• **EXERCISE OBJECTIVE**: In the entries below, count the lines that contain the word "Adjektive" and give only that number.
--- SUPPLIED DATA Enclosed Below ---
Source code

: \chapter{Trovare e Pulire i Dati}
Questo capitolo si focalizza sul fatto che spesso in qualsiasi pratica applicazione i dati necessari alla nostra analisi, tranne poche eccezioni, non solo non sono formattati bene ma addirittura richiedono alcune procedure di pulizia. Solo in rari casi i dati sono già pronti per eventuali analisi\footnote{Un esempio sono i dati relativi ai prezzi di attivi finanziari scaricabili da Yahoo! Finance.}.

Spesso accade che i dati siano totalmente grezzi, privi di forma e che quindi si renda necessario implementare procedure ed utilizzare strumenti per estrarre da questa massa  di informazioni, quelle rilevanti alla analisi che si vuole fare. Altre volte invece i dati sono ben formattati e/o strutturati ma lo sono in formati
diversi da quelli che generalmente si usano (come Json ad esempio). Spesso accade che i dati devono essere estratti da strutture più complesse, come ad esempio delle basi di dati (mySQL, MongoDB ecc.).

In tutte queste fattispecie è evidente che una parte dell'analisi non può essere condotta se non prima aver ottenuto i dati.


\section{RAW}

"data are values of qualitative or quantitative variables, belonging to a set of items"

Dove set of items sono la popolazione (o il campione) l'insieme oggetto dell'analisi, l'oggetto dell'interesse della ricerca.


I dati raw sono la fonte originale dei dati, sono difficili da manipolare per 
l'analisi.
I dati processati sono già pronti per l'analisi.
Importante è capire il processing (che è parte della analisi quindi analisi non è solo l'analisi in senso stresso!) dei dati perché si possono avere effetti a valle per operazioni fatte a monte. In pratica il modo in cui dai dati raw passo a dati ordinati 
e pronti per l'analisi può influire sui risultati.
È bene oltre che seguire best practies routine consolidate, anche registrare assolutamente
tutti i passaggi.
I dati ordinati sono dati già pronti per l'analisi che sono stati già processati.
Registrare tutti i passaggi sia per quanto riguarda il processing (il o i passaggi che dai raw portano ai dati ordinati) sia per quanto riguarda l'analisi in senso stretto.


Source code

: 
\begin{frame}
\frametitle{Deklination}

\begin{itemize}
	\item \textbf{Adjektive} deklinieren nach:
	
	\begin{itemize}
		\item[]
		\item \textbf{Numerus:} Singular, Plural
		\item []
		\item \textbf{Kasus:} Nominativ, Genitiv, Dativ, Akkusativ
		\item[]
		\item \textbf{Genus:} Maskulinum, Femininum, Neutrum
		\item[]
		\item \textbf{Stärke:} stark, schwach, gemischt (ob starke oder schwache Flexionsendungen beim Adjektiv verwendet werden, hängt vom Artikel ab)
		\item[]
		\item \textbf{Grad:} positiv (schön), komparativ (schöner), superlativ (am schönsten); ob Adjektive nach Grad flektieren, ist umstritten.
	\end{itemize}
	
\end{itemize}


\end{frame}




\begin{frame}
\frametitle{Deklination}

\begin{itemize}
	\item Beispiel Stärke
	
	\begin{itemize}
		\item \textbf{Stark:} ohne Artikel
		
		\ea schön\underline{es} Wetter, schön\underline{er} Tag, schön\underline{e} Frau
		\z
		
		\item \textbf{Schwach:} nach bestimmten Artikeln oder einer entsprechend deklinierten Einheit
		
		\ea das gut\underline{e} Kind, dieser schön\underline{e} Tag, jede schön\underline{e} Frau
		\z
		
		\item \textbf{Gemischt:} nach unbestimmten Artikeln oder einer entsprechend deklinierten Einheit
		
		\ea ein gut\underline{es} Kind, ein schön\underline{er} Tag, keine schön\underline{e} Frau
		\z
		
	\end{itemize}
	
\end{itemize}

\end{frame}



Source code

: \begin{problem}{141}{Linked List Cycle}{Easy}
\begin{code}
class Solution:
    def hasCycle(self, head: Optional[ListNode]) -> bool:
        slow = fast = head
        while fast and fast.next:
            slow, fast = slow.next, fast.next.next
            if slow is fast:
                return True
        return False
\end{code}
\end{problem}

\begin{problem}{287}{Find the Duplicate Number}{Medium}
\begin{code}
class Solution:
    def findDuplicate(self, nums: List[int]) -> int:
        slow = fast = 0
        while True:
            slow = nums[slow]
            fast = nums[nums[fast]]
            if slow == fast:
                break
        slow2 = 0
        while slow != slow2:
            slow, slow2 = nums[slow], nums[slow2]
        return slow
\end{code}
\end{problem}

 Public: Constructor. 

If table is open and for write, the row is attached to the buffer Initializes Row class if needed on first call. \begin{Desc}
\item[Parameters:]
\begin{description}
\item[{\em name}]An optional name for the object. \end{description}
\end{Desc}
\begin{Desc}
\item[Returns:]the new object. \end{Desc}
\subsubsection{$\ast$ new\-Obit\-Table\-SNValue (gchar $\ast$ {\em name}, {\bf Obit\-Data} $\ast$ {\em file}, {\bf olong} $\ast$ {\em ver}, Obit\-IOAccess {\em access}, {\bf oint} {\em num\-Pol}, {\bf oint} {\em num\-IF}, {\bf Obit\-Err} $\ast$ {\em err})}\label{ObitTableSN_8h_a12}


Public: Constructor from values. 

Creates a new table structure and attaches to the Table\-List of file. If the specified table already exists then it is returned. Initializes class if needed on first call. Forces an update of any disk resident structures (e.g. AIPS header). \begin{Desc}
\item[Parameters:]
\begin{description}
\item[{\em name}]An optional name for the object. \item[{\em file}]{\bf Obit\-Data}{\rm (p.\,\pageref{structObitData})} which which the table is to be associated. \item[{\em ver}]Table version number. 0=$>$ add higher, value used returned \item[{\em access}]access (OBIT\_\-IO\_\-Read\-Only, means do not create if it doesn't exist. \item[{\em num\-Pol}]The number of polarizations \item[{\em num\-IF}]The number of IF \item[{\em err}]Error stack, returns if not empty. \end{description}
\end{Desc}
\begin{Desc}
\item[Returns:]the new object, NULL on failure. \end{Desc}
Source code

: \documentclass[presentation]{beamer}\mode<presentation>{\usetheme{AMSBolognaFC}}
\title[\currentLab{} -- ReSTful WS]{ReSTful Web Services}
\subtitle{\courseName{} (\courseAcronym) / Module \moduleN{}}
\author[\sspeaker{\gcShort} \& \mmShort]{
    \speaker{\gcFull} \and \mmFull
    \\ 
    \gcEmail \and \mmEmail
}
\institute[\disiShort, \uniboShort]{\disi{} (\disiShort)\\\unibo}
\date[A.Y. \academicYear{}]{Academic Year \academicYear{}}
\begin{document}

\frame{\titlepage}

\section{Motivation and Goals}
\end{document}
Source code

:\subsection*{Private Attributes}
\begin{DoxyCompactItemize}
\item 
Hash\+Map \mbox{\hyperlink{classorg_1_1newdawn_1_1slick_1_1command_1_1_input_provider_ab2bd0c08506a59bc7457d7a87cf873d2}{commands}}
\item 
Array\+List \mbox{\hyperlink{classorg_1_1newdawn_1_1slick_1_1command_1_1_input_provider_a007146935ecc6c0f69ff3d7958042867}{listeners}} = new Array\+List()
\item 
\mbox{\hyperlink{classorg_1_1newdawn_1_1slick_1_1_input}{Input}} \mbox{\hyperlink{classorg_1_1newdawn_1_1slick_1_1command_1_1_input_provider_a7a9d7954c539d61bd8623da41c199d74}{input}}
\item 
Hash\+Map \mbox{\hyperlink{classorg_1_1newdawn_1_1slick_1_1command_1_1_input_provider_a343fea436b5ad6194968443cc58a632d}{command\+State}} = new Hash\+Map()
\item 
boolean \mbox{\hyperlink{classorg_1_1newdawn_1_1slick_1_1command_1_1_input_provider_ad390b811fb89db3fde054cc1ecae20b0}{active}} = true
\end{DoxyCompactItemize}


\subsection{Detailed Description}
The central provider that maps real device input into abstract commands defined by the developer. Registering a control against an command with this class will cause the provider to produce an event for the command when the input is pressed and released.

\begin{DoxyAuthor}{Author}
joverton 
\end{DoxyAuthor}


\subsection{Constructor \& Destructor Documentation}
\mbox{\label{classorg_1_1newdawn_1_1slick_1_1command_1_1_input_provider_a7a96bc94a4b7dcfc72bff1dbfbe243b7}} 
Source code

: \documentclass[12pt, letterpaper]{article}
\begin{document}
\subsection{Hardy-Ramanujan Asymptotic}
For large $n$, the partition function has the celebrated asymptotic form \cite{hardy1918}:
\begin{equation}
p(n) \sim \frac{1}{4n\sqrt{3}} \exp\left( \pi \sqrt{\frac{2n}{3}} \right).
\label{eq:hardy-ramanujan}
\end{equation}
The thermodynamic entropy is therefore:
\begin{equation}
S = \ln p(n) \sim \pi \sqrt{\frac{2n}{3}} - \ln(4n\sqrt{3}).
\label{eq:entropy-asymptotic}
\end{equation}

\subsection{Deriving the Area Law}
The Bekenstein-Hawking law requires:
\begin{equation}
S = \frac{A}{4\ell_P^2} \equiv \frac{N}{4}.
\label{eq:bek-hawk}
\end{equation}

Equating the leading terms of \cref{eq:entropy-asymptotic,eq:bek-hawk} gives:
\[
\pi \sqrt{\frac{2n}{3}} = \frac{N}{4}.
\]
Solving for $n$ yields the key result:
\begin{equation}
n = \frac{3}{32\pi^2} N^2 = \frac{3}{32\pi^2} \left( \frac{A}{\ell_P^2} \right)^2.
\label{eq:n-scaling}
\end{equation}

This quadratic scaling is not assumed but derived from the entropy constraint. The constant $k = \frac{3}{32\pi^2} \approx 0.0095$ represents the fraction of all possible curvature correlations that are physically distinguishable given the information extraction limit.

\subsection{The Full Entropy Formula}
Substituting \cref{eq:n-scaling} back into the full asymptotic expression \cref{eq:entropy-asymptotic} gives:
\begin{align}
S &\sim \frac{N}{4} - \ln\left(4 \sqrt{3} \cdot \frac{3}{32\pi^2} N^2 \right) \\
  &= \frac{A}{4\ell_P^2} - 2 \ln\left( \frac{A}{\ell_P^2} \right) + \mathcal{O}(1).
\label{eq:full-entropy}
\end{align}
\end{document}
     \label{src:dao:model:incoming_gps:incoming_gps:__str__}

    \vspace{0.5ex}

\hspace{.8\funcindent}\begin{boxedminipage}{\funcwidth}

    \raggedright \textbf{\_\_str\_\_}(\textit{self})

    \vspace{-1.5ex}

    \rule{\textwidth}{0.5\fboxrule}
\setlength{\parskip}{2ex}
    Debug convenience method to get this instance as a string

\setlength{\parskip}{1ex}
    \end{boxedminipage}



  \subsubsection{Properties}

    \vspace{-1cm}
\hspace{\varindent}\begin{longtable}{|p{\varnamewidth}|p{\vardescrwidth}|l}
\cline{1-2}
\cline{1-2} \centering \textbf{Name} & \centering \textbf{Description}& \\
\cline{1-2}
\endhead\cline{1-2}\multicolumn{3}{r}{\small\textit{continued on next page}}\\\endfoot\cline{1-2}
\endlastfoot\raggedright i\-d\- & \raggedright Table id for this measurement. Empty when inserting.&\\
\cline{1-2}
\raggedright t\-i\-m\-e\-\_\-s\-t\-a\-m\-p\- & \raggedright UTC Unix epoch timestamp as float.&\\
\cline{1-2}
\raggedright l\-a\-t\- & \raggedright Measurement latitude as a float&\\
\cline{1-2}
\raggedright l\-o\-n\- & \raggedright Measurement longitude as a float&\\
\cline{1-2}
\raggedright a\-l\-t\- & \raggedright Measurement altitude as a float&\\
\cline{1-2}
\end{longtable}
--- End of Enclosed SUPPLIED DATA ---
• **RESPONSE TO THE EXERCISE**: 2